Despite uncertainty about how the housing market will be impacted by the disruption in the wider financial markets, a recent Building Societies Association (BSA) report has shown that house buyers actually are much savvier about their purchases than they may have previously been given credit for, and that a price crash is unlikely in the absence of a negative shock to the wider economy.
The underlying strength of the housing market was the key message from a number of renowned commentators on the market at an event to launch the latest BSA research report ‘House Price Expectations: An Insight Into How Consumers Think About Property Purchase’ on 17 September.
Price growth
Growth in residential property prices has largely been due to a wide selection of factors including low interest rates, lack of suitable housing stock, a buoyant economy and the ingrained desire in the British psyche to own property. Some commentators have cautioned that the market may be over reliant on consumers’ expectations that prices will continue to rise.
However, the results of this research do not back up these concerns. It shows consumers have a realistic view of the property market. For most, the primary motivation for buying a property to live in is derived from the satisfaction of owning a home, rather than the financial motivations of capital appreciation. Reassuringly for those critics, the results show that the majority of buyers have put considerable thought into their purchase, and have entered the housing market aware that property prices could fall.

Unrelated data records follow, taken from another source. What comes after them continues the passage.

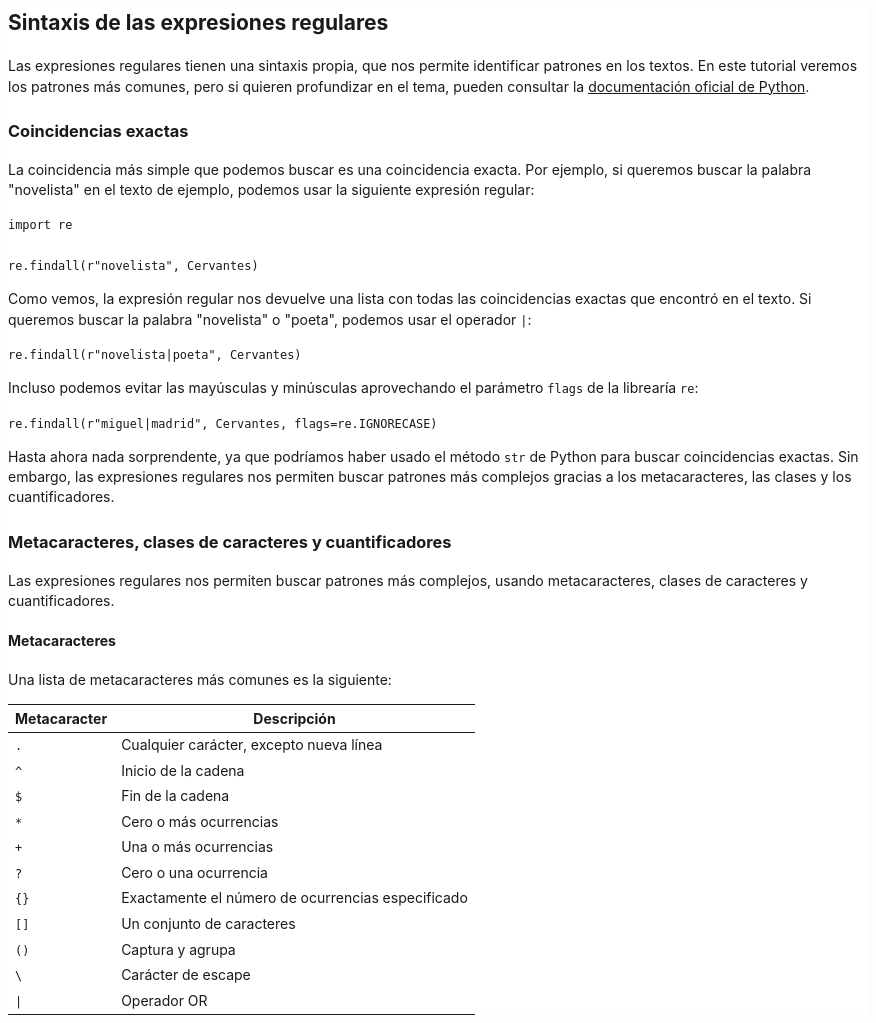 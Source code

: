 ## Sintaxis de las expresiones regulares

Las expresiones regulares tienen una sintaxis propia, que nos permite identificar patrones en los textos. En este tutorial veremos los patrones más comunes, pero si quieren profundizar en el tema, pueden consultar la [documentación oficial de Python](https://docs.python.org/3/library/re.html).

### Coincidencias exactas

La coincidencia más simple que podemos buscar es una coincidencia exacta. Por ejemplo, si queremos buscar la palabra "novelista" en el texto de ejemplo, podemos usar la siguiente expresión regular:

```{code-cell} ipython3
import re

re.findall(r"novelista", Cervantes)
```

Como vemos, la expresión regular nos devuelve una lista con todas las coincidencias exactas que encontró en el texto. Si queremos buscar la palabra "novelista" o "poeta", podemos usar el operador `|`:

```{code-cell} ipython3
re.findall(r"novelista|poeta", Cervantes)
```

Incluso podemos evitar las mayúsculas y minúsculas aprovechando el parámetro `flags` de la librearía `re`:

```{code-cell} ipython3
re.findall(r"miguel|madrid", Cervantes, flags=re.IGNORECASE)
```

Hasta ahora nada sorprendente, ya que podríamos haber usado el método `str` de Python para buscar coincidencias exactas. Sin embargo, las expresiones regulares nos permiten buscar patrones más complejos gracias a los metacaracteres, las clases y los cuantificadores.

### Metacaracteres, clases de caracteres y cuantificadores

Las expresiones regulares nos permiten buscar patrones más complejos, usando metacaracteres, clases de caracteres y cuantificadores.

#### Metacaracteres

Una lista de metacaracteres más comunes es la siguiente:

| Metacaracter | Descripción |
|--------------|-------------|
| `.` | Cualquier carácter, excepto nueva línea |
| `^` | Inicio de la cadena |
| `$` | Fin de la cadena |
| `*` | Cero o más ocurrencias |
| `+` | Una o más ocurrencias |
| `?` | Cero o una ocurrencia |
| `{}` | Exactamente el número de ocurrencias especificado |
| `[]` | Un conjunto de caracteres |
| `()` | Captura y agrupa |
| `\` | Carácter de escape |
| `\|` | Operador OR |
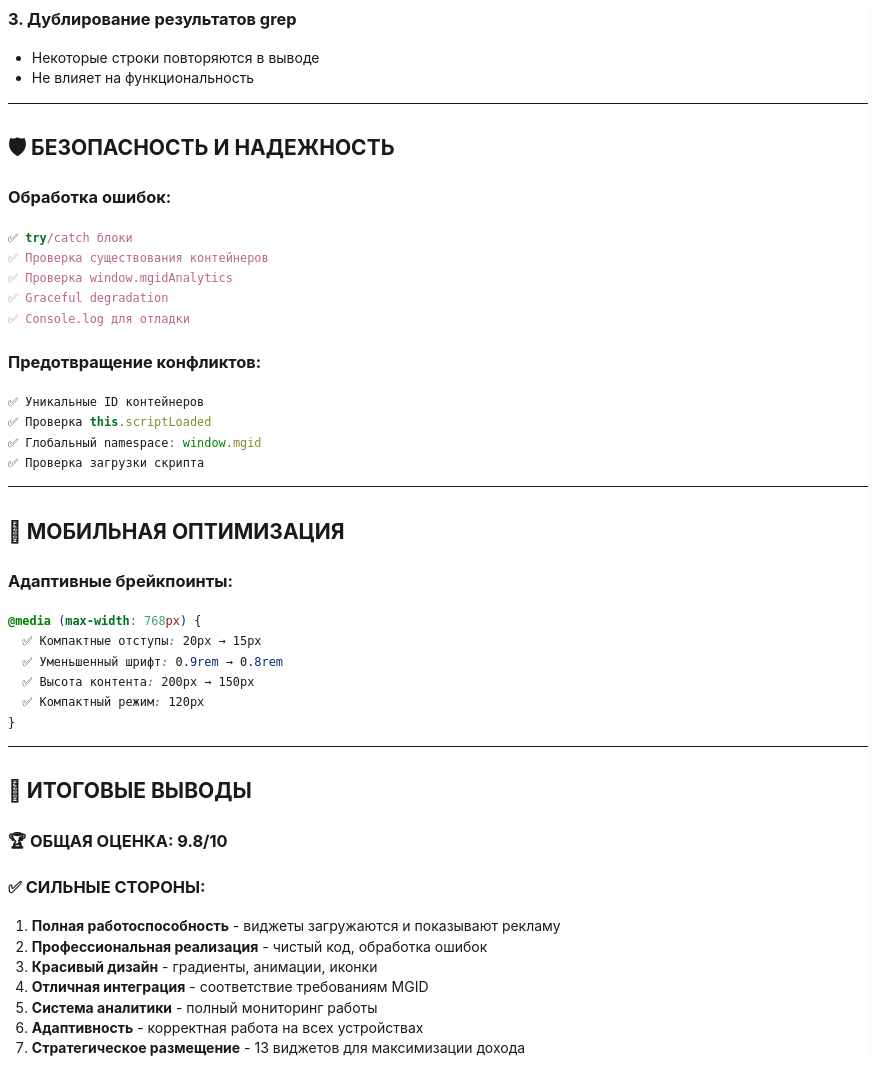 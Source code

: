 ### **3. Дублирование результатов grep**
- Некоторые строки повторяются в выводе
- Не влияет на функциональность

---

## 🛡️ **БЕЗОПАСНОСТЬ И НАДЕЖНОСТЬ**

### **Обработка ошибок:**
```javascript
✅ try/catch блоки
✅ Проверка существования контейнеров
✅ Проверка window.mgidAnalytics
✅ Graceful degradation
✅ Console.log для отладки
```

### **Предотвращение конфликтов:**
```javascript
✅ Уникальные ID контейнеров
✅ Проверка this.scriptLoaded
✅ Глобальный namespace: window.mgid
✅ Проверка загрузки скрипта
```

---

## 📱 **МОБИЛЬНАЯ ОПТИМИЗАЦИЯ**

### **Адаптивные брейкпоинты:**
```css
@media (max-width: 768px) {
  ✅ Компактные отступы: 20px → 15px
  ✅ Уменьшенный шрифт: 0.9rem → 0.8rem
  ✅ Высота контента: 200px → 150px
  ✅ Компактный режим: 120px
}
```

---

## 🎉 **ИТОГОВЫЕ ВЫВОДЫ**

### 🏆 **ОБЩАЯ ОЦЕНКА: 9.8/10**

### **✅ СИЛЬНЫЕ СТОРОНЫ:**
1. **Полная работоспособность** - виджеты загружаются и показывают рекламу
2. **Профессиональная реализация** - чистый код, обработка ошибок
3. **Красивый дизайн** - градиенты, анимации, иконки
4. **Отличная интеграция** - соответствие требованиям MGID
5. **Система аналитики** - полный мониторинг работы
6. **Адаптивность** - корректная работа на всех устройствах
7. **Стратегическое размещение** - 13 виджетов для максимизации дохода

Ipsos MORI quizzed 1,000 people who have either bought or considered buying a home in the last year. It found that 88 per cent of home buyers purchase their property because they want somewhere pleasant to live rather than in a quest for capital gain, and that 71 per cent of all buyers recognise that property prices could fall in the future. If prices did fall by 15 per cent, only 2 per cent of them would seek to sell, while such a fall in prices would trigger 27 per cent of investment buyers to seek to increase the numbers of properties in their portfolios.
As a consequence, it is unlikely that a fall in prices would lead to a significant crash in the market. Were prices to fall, the majority of people would stay in their existing property, restricting supply, while any substantial fall would encourage others to enter the market in the hope of picking up a bargain.
Predictions for the future
At the roundtable held to launch this report, this theme was echoed by Ray Boulger of John Charcol. He noted that many commentators are now forecasting that interest rates will decrease towards the end of the year, and affordability will improve as the cost of borrowing falls. He also commented that the high levels of Stamp Duty and other costs associated with moving home were now acting as a deterrent to people moving, encouraging people to stay where they are and further reducing the supply of properties coming onto the market.
Kevin Shaw, from estate agents Spicerhaart, agreed. Forecasting a continued increase in property prices, he attributed this to continuing supply problems. He said that this was not just due to the small numbers of homes being built, but that it was also a consequence of the high levels of Stamp Duty, while the new Home Information Pack requirements had seen a further reduction in numbers of properties coming onto the market.
Richard Donnell, from Hometrack, observed that although property prices are high, the majority of transactions are by people who are already home owners and who have significant equity in their existing property. Despite affordability problems, first-time buyers are still coming onto the market, accounting for 28 per cent of buyers. As a consequence, demand is remaining high, sustaining prices.
David Miles, from Morgan Stanley, agreed with further findings of the research that home buyer’s expectations are heavily determined by recent developments in the housing market. Although recognising the supply and demand issues raised by other speakers, he said that there was a risk that with perceptions of recent events being so important to buyers, predictions of ‘soft landings’ may not be accurate.
Credit crunch
Questions from the floor were, not unsurprisingly, dominated by the credit crunch. BSA director-general, Adrian Coles, summed up the feeling of the panel when he noted that the very best borrowers with relatively low loan-to-value ratios will continue to get good mortgage rates. Riskier borrowers wanting a higher advance will find it more difficult to get loans, with those loans still available being more expensive.
Overall, robust employment prospects are likely to support households’ confidence in their ability to finance ownership of property, adjusting other areas of their finances to cope with higher interest payments. Some significant shock to the wider economy is likely to be needed to trigger forced sales and a crash in the housing market.